As much as I went into “Native Son” excited for a modern telling of Richard Wright’s 1940 novel, with a pair of fascinating young actors, that excitement dissipated as the movie continued. Visual artist Rashid Johnson’s choice for a directorial debut is an undeniably ambitious interpretation of a challenging novel to turn into a film with a incredibly talented cast that includes “Moonlight” break-out Ashton Sanders and “If Beale Street Could Talk” break-out Kiki Layne. The casting wasn’t the only thing here inspired by the work of Barry Jenkins. And one can easily appreciate the ambition embedded in an attempt to illuminate how the themes of Wright’s work resonate eight decades later. But there were decisions made in this production – both in how the work has been updated and how it was not – that drain “Native Son” of the momentum it really needs.
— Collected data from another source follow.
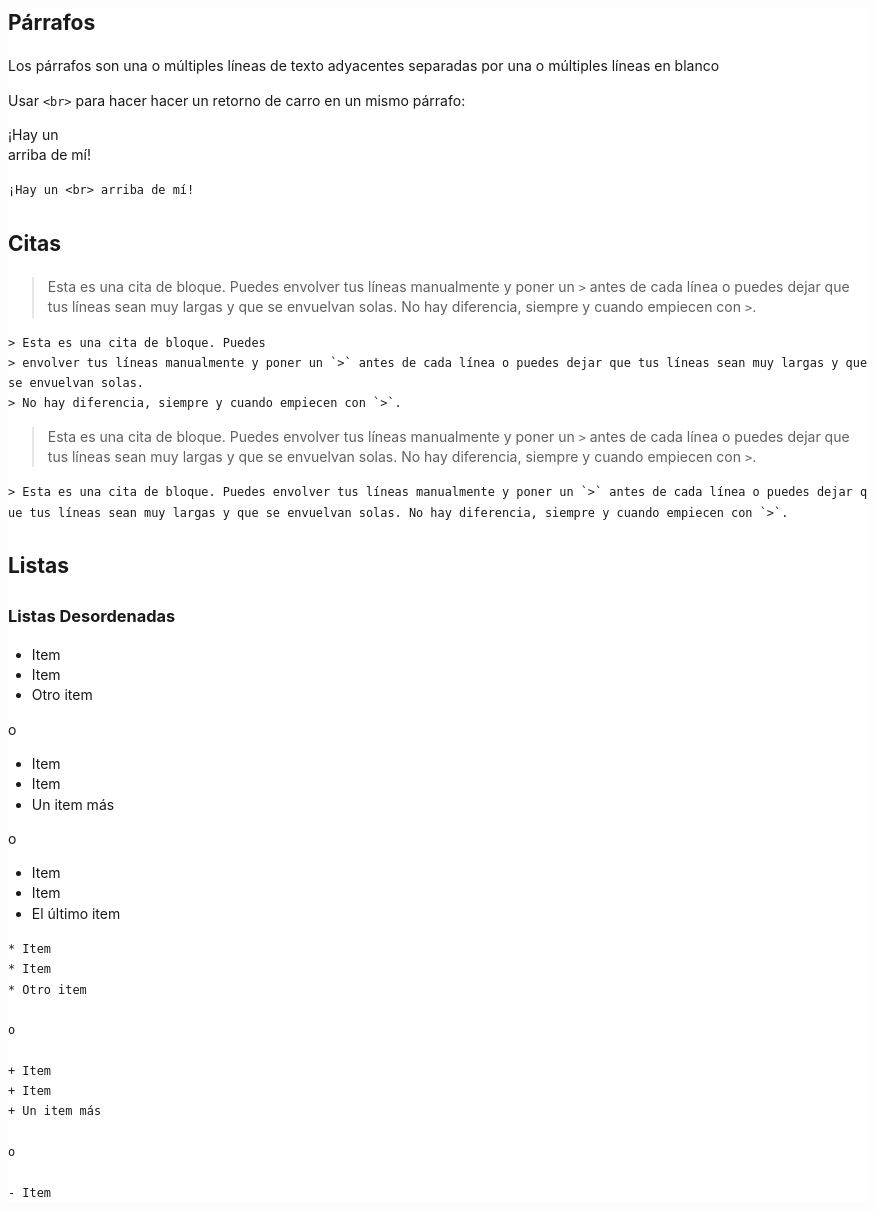 ## Párrafos

Los párrafos son una o múltiples líneas de texto adyacentes separadas por 
una o múltiples líneas en blanco

Usar `<br>` para hacer hacer un retorno de carro en un mismo párrafo:

¡Hay un <br> arriba de mí!

`¡Hay un <br> arriba de mí!`

## Citas

> Esta es una cita de bloque. Puedes
> envolver tus líneas manualmente y poner un `>` antes de cada línea o puedes dejar que tus líneas sean muy largas y que se envuelvan solas.
> No hay diferencia, siempre y cuando empiecen con `>`.

```
> Esta es una cita de bloque. Puedes
> envolver tus líneas manualmente y poner un `>` antes de cada línea o puedes dejar que tus líneas sean muy largas y que se envuelvan solas.
> No hay diferencia, siempre y cuando empiecen con `>`.
```

> Esta es una cita de bloque. Puedes envolver tus líneas manualmente y poner un `>` antes de cada línea o puedes dejar que tus líneas sean muy largas y que se envuelvan solas. No hay diferencia, siempre y cuando empiecen con `>`.

```
> Esta es una cita de bloque. Puedes envolver tus líneas manualmente y poner un `>` antes de cada línea o puedes dejar que tus líneas sean muy largas y que se envuelvan solas. No hay diferencia, siempre y cuando empiecen con `>`.
```

## Listas

### Listas Desordenadas
* Item
* Item
* Otro item

o

+ Item
+ Item
+ Un item más

o

- Item
- Item
- El último item

```
* Item
* Item
* Otro item

o

+ Item
+ Item
+ Un item más

o

- Item
```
The story is certainly still a fascinating one. Bigger “Big” Thomas (Sanders) lives in Chicago with his mom and two siblings. He’s a fascinating dichotomy in that he’s the kind of guy who seems like he wants to fade into the background – just hanging out with his girlfriend Bessie (Layne, who should be a household name any day now and is the best thing here). He feeds local kids, watches movies, refuses hard drugs, and stays out of trouble, refusing his buddy’s pleas to help rob a store. But he’s also got a fashion style that screams for attention with green hair, black fingernails, and a jacket that almost looks spray-painted. He wants to take unpredictable routes through life, and his favorite punk bands, including Death and Bad Brains, both mirror and influence his personality.
Then he gets a very unpredictable job, as the driver for a wealthy Chicago power player named Will Dalton (Bill Camp), a power player in the Windy City with an Evanston mansion and a blind wife (Elizabeth Marvel). There’s a fascinating, uneasy tension in Dalton house, which has no security cameras and still uses a coal furnace. And the Dalton daughter, Mary (Margaret Qualley) is drawn to Bigger in part as another notch in her list of multicultural experiences. The first time they meet, she asks him if he’s “outraged” and wants to go to a soul food restaurant on the South Side. He represents a world she’s passionate about through protest but knows little about on a practical level.
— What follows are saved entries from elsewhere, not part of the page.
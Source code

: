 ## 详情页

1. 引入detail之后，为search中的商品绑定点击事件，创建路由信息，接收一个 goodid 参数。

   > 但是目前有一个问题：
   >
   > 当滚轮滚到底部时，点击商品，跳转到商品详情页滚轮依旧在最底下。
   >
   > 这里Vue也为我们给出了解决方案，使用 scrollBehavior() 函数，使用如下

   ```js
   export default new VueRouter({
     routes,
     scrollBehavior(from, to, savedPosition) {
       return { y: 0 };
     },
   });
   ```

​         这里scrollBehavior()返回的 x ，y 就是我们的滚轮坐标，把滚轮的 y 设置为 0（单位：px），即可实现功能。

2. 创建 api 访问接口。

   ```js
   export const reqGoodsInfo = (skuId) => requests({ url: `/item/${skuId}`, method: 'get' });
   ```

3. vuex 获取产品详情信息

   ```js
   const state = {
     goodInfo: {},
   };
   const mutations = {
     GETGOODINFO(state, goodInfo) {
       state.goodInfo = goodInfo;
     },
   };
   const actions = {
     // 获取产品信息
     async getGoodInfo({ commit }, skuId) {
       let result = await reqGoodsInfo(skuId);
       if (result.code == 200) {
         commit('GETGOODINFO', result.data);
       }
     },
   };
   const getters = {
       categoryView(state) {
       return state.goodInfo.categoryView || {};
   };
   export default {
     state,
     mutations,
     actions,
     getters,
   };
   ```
The second half of “Native Son” is as tricky as storytelling gets, and Johnson can’t quite get a handle on it, including the “big scene,” which is poorly handled tonally. And then he makes major changes to the events that unfold after that, which result in a clipped ending that lacks impact. The mannered storytelling and direction of the performances start to push audiences away right when the movie needs to pull them in, and he makes one major adaptation decision that simply doesn't work. Most of all, right when it needs urgency, it’s a movie that mistakes pregnant pauses and whispered lines for “deep meaning,” and even though the clearly-talented Sanders is totally committed, Johnson directs his leading man into a performance that feels showy right when it needs to be heartfelt, angry, and direct.
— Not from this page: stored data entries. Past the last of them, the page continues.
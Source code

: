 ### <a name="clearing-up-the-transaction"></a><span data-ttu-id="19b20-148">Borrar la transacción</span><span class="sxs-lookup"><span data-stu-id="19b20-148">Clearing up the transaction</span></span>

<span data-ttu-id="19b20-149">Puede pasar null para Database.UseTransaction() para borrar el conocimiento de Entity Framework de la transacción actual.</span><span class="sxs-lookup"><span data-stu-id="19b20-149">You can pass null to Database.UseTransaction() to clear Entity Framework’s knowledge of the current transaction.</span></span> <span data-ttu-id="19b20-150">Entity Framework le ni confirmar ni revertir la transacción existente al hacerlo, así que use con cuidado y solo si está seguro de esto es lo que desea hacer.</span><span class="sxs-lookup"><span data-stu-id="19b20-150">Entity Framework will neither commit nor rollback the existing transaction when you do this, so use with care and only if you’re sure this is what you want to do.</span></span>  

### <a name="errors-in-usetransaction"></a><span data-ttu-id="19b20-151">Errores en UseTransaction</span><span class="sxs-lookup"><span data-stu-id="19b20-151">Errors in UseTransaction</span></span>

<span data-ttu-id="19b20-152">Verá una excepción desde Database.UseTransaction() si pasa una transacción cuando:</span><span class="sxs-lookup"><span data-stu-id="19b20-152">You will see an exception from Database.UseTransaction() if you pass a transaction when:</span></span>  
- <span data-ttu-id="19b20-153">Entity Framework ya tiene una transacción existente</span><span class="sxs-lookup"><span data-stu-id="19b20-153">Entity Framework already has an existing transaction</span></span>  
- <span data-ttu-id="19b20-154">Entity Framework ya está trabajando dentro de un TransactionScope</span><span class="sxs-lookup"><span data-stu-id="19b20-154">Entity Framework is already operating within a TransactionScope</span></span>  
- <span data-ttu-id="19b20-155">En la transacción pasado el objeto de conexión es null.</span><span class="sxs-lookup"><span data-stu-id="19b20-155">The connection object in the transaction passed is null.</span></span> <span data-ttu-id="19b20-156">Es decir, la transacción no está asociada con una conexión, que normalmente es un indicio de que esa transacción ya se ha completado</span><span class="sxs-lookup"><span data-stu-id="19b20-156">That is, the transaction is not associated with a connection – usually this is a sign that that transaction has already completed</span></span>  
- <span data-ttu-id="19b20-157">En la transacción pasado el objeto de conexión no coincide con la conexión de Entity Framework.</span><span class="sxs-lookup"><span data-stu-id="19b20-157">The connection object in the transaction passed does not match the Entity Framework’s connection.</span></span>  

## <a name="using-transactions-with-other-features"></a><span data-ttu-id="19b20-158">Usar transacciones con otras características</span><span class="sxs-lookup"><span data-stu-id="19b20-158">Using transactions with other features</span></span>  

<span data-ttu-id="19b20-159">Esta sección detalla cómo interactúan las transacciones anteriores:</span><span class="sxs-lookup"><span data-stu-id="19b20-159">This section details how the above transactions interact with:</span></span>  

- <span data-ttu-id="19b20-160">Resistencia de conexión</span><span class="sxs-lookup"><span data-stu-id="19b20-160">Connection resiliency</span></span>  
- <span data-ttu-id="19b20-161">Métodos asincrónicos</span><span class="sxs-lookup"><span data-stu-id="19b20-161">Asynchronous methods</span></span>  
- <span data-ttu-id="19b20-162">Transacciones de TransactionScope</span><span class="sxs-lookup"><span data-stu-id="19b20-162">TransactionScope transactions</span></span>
There are still powerful moments and interesting performances, so it's far from a complete miss, but most of what works about "Native Son" is on the surface. Every time you try to dig below to find the emotion that drives it, you come up empty. I wanted “Native Son” to leave audiences short of breath, rolling its themes around in their minds. The story of Bigger Thomas needs rage and heat, but this version’s as cold as a Chicago winter.